VoV1-ATPase is responsible for acidification of eukaryotic intracellular compartments and ATP synthesis in Archaea and some eubacteria. FoF1-ATP synthase resides in the mitochondria and chloroplasts; VoV1-ATPase is embedded in various intracellular acidic compartments. This enzyme’s D subunit acts like a rotor shaft, analogous to the gamma subunit of F1ATPase. The experimental results are written up in the Proceedings of the National Academy of Sciences online preprints for Feb. 21.
How they work
The Fo and Vo subunits of the machines are embedded in the membranes and use proton motive force to rotate. The F1 and V1 subunits are where ATP synthesis takes place. They contain six lobes that are acted on by a rotor shaft, or camshaft, attached to the rotating portion. The six lobes come in pairs. As the camshaft turns, it causes each pair to cycle through the manufacturing steps: load the ingredients (ADP and phosphate), squeeze them together into ATP, then eject the ATP into the surrounding medium. Each pair is undergoing one of these stages every 120o turn of the camshaft, so that 3 ATP are produced for every full turn.
ATP is the energy currency used by most processes in the cell. On a busy day, your miniature motors can recycle an amount of ATP equal to or exceeding your body weight.
The discovery of rotary motors like ATP synthase and the bacterial flagellum in living cells has caused a great deal of excitement and astonishment, not just because they are cute, but they are extremely efficient (nearly 100%, utilizing the Brownian motion of the cell to their advantage), and absolutely essential to life.

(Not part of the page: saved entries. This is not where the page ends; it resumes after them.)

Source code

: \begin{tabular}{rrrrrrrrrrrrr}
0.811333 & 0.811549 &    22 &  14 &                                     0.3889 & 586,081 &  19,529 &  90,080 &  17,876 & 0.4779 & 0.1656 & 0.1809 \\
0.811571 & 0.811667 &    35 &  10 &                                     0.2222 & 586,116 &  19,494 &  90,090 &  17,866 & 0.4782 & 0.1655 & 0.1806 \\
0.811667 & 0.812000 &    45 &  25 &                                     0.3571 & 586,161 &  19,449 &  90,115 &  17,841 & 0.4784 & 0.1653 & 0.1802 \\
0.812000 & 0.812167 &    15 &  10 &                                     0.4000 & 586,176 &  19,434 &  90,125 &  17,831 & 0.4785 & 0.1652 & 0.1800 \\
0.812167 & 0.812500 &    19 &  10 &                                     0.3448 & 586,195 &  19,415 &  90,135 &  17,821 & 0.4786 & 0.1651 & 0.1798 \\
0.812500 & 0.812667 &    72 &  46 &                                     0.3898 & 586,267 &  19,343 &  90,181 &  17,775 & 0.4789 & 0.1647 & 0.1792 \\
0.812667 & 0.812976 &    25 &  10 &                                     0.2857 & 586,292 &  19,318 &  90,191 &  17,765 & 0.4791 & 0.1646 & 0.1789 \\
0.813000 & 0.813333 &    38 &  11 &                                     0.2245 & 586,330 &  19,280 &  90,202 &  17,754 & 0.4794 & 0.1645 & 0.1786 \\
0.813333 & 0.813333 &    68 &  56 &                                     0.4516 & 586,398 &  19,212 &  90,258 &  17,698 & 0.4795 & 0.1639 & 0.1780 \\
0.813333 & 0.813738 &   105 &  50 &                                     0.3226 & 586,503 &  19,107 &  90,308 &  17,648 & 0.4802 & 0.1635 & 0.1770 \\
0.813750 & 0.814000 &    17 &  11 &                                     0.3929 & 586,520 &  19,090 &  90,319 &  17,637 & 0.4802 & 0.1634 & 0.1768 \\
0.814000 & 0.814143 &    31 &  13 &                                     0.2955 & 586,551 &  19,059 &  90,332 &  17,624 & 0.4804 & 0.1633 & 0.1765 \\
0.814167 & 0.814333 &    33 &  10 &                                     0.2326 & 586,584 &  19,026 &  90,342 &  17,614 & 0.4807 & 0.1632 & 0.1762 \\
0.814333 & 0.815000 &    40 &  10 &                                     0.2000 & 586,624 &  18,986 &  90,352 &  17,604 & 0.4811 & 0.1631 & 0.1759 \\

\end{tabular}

Add this one to the growing list of molecular machines. Did you notice it exists in Archaea and eubacteria, the most “primitive” of lifeforms? How can evolution hope to explain rotary engines with highly efficient, fine-tuned moving parts, in the earliest cells? They cannot.
You never see an evolutionist giving a plausible sequence of steps from a random collection of molecules to a rotary motor like ATP synthase, because the machine is useless unless it is fully assembled. Either everything works, or nothing works. Yet life depends on the ATP generated by these exquisite molecular machines. Don’t forget also that these machines are composed of parts all of one hand, and the motor requires an even more complex set of blueprints and assembly instructions that can be accurately reproduced from cell to cell. Evolutionism retreats into fantasyland trying to explain such wonders without design.